#### Your instructions:
Give back the lines below exactly, but do not include any pictures.

=== Material for this exercise ===

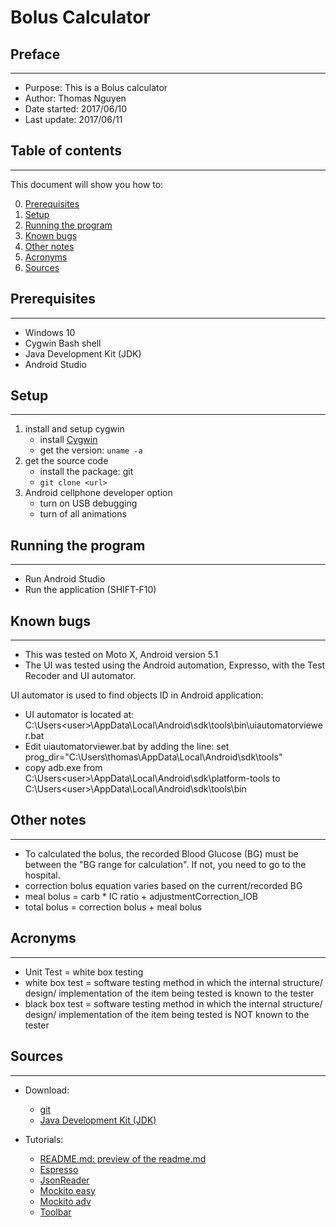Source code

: # Bolus Calculator

## Preface
---

* Purpose: This is a Bolus calculator
* Author: Thomas Nguyen
* Date started: 2017/06/10
* Last update: 2017/06/11

## Table of contents
---

This document will show you how to:

0. [Prerequisites](#Prerequisites)
1. [Setup](#Setup)
2. [Running the program](#Running-the-program)
3. [Known bugs](#Known-bugs)
4. [Other notes](#Other-notes)
5. [Acronyms](#Acronyms)
6. [Sources](#Sources)

## Prerequisites
---

* Windows 10
* Cygwin Bash shell
* Java Development Kit (JDK)
* Android Studio

## Setup
---

1. install and setup cygwin
    * install [Cygwin](https://cygwin.com/install.html)
    * get the version: `uname -a`
2. get the source code
    * install the package: git
    * `git clone <url>`
3. Android cellphone developer option
    * turn on USB debugging
    * turn of all animations

## Running the program
---

* Run Android Studio
* Run the application (SHIFT-F10)

## Known bugs
---

* This was tested on Moto X, Android version 5.1
* The UI was tested using the Android automation, Expresso, with the Test Recoder and UI automator.

UI automator is used to find objects ID in Android application:
* UI automator is located at: C:\Users\<user>\AppData\Local\Android\sdk\tools\bin\uiautomatorviewer.bat
* Edit uiautomatorviewer.bat by adding the line: set prog_dir="C:\Users\thomas\AppData\Local\Android\sdk\tools\"
* copy adb.exe from C:\Users\<user>\AppData\Local\Android\sdk\platform-tools to C:\Users\<user>\AppData\Local\Android\sdk\tools\bin

## Other notes
---

* To calculated the bolus, the recorded Blood Glucose (BG) must be between the "BG range for calculation". If not, you need to go to the hospital.
* correction bolus equation varies based on the current/recorded BG
* meal bolus = carb * IC ratio + adjustmentCorrection_IOB
* total bolus = correction bolus + meal bolus

## Acronyms
---

* Unit Test = white box testing
* white box test = software testing method in which the internal structure/ design/ implementation of the item being tested is known to the tester
* black box test = software testing method in which the internal structure/ design/ implementation of the item being tested is NOT known to the tester

## Sources
---

* Download:

    * [git](https://git-scm.com/)
    * [Java Development Kit (JDK)](http://www.oracle.com/technetwork/java/javase/downloads/index.html)

* Tutorials:

    * [README.md: preview of the readme.md](http://dillinger.io/)
    * [Espresso](http://www.vogella.com/tutorials/AndroidTestingEspresso/article.html)
    * [JsonReader](https://developer.android.com/reference/android/util/JsonReader.html)
    * [Mockito easy](https://gojko.net/2009/10/23/mockito-in-six-easy-examples/)
    * [Mockito adv](https://examples.javacodegeeks.com/core-java/mockito/mockito-hello-world-example/)
    * [Toolbar](http://abhiandroid.com/materialdesign/toolbar)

===

#### Response:
Source code

: # Bolus Calculator

## Preface
---

* Purpose: This is a Bolus calculator
* Author: Thomas Nguyen
* Date started: 2017/06/10
* Last update: 2017/06/11

## Table of contents
---

This document will show you how to:

0. [Prerequisites](#Prerequisites)
1. [Setup](#Setup)
2. [Running the program](#Running-the-program)
3. [Known bugs](#Known-bugs)
4. [Other notes](#Other-notes)
5. [Acronyms](#Acronyms)
6. [Sources](#Sources)

## Prerequisites
---

* Windows 10
* Cygwin Bash shell
* Java Development Kit (JDK)
* Android Studio

## Setup
---

1. install and setup cygwin
    * install [Cygwin](https://cygwin.com/install.html)
    * get the version: `uname -a`
2. get the source code
    * install the package: git
    * `git clone <url>`
3. Android cellphone developer option
    * turn on USB debugging
    * turn of all animations

## Running the program
---

* Run Android Studio
* Run the application (SHIFT-F10)

## Known bugs
---

* This was tested on Moto X, Android version 5.1
* The UI was tested using the Android automation, Expresso, with the Test Recoder and UI automator.

UI automator is used to find objects ID in Android application:
* UI automator is located at: C:\Users\<user>\AppData\Local\Android\sdk\tools\bin\uiautomatorviewer.bat
* Edit uiautomatorviewer.bat by adding the line: set prog_dir="C:\Users\thomas\AppData\Local\Android\sdk\tools\"
* copy adb.exe from C:\Users\<user>\AppData\Local\Android\sdk\platform-tools to C:\Users\<user>\AppData\Local\Android\sdk\tools\bin

## Other notes
---

* To calculated the bolus, the recorded Blood Glucose (BG) must be between the "BG range for calculation". If not, you need to go to the hospital.
* correction bolus equation varies based on the current/recorded BG
* meal bolus = carb * IC ratio + adjustmentCorrection_IOB
* total bolus = correction bolus + meal bolus

## Acronyms
---

* Unit Test = white box testing
* white box test = software testing method in which the internal structure/ design/ implementation of the item being tested is known to the tester
* black box test = software testing method in which the internal structure/ design/ implementation of the item being tested is NOT known to the tester

## Sources
---

* Download:

    * [git](https://git-scm.com/)
    * [Java Development Kit (JDK)](http://www.oracle.com/technetwork/java/javase/downloads/index.html)

* Tutorials:

    * [README.md: preview of the readme.md](http://dillinger.io/)
    * [Espresso](http://www.vogella.com/tutorials/AndroidTestingEspresso/article.html)
    * [JsonReader](https://developer.android.com/reference/android/util/JsonReader.html)
    * [Mockito easy](https://gojko.net/2009/10/23/mockito-in-six-easy-examples/)
    * [Mockito adv](https://examples.javacodegeeks.com/core-java/mockito/mockito-hello-world-example/)
    * [Toolbar](http://abhiandroid.com/materialdesign/toolbar)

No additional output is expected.